Refinement to the extraction of in-situ cosmogenic C-14
Dr Reka-Hajnalka Fulop1,3, Dr Smith Andrew1, Dr Bin Yang1, Dr Duanne White2, Dr Alexandru T. Codilean3
1Ansto, Menai, Australia, 2University of Canberra, Canberra, Australia, 3University of Wollongong, Wollongong, Australia
In situ C-14 is an important addition to the cosmogenic nuclide toolkit. Its relatively short half-life – 5730 years – as compared to the longer-lived cosmogenic nuclides, means that it is substantially more sensitive to short term variations in process rates or more suitable at investigating recent exposure events. In-situ C-14 used in combination with Al-26 and Be-10 is also particularly well suited to studying the relatively short timescales that characterize fluvial sediment transfer and storage.

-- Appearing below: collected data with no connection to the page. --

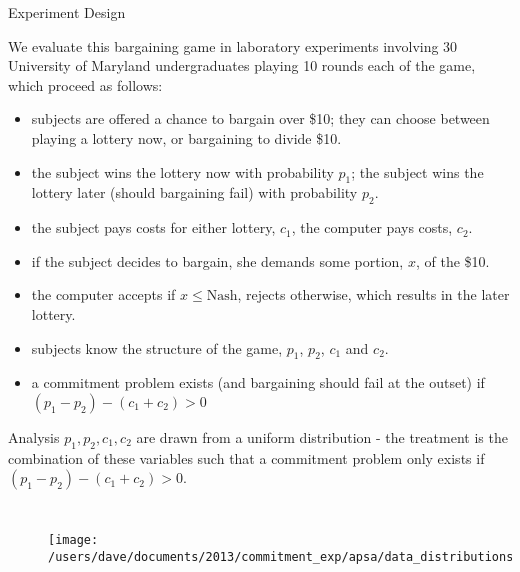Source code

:\documentclass[final]{beamer}
\newlength{\twocolwid}
\begin{document}
\begin{frame}[t]
\begin{columns}[t]
\begin{column}{\twocolwid}
\begin{block}{Experiment Design}
  
We evaluate this bargaining game in laboratory experiments involving 30 University of Maryland undergraduates playing 10 rounds each of the game, which proceed as follows:
        \begin{itemize}
        \item subjects are offered a chance to bargain over \$10; they can choose between playing a lottery now, or bargaining to divide \$10.
                \item the subject wins the lottery now with probability $p_1$; the subject wins the lottery later (should bargaining fail) with probability $p_2$.
                  \item the subject pays costs for either lottery, $c_1$, the computer pays costs, $c_2$.
        \item if the subject decides to bargain, she demands some portion, $x$, of the \$10.
        \item  the computer accepts if $x \leq \text{Nash}$, rejects otherwise, which results in the later lottery.
        \item subjects know the structure of the game, $p_1$, $p_2$, $c_1$ and $c_2$.
        \item a commitment problem exists (and bargaining should fail at the outset) if $(p_1-p_2)-(c_1+c_2)>0$
        \end{itemize}



     \begin{block}{Analysis}
         $p_1, p_2, c_1, c_2$ are drawn from a uniform distribution - the treatment is the combination of these variables such that a commitment problem only exists if $(p_1-p_2)-(c_1+c_2)>0$.
     
       \begin{columns}[T] 

     \begin{figure}[htb]
          \centering
          \texttt{[image: /users/dave/documents/2013/commitment\_exp/apsa/data\_distributions814.pdf]}
        \end{figure}

The treatment ($(p_1-p_2)-(c_1+c_2)>0$) is  randomly assigned and continuous. \\~\\ 

     \begin{figure}[htb]
          \centering
          \texttt{[image: /users/dave/documents/2013/commitment\_exp/apsa/demands\_correct.pdf]}
        \end{figure}
        

\end{columns}
\end{block}
\end{block}
\end{column}
\end{columns}
\end{frame}
\end{document}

Despite the above, the extraction of in-situ C-14 from geological samples is still problematic, with recent laboratory intercomparison studies showing considerable overdispersion in both intra and inter laboratory comparisons of standard materials. The discrepancies between laboratories have been attributed to several factors, including the quality of some intercomparison materials, however, clear consensus on the matter is yet to be reached.
Here we present results of in-situ cosmogenic C-14 analyses in the Cronus-A and Cronus-R laboratory intercomparison materials and various samples obtained using the ANSTO/UOW in-situ C-14 extraction system, that suggest the presence of carbon containing minerals within these materials. Our results indicate that quartz separates need a different purity measurement that what would normally be acceptable for cosmogenic Be-10 and Al-26 analyses. Further, we do not observe a bias in results on those samples that underwent froth-floatation to remove feldspars, however applying a final 50% HF etch will result in removal of unwanted minerals. Based on analyses on fluid inclusions we adopted cycled in-vacuo 600oC pre-cleaning for samples and observe improvements in reproducibility for material in the 212-500 micron grainsize range.
Reka-H Fulop is an Earth Scientist who set up the in-situ cosmogenic C-14 extraction system at ANSTO in 2017. In the last few years as a side hustle she investigated the dispersion behind the intercomparison materials. Smith and Yang joined her on measuring duplicates/triplicates while White supplying samples and Codilean facilitating sample cleaning.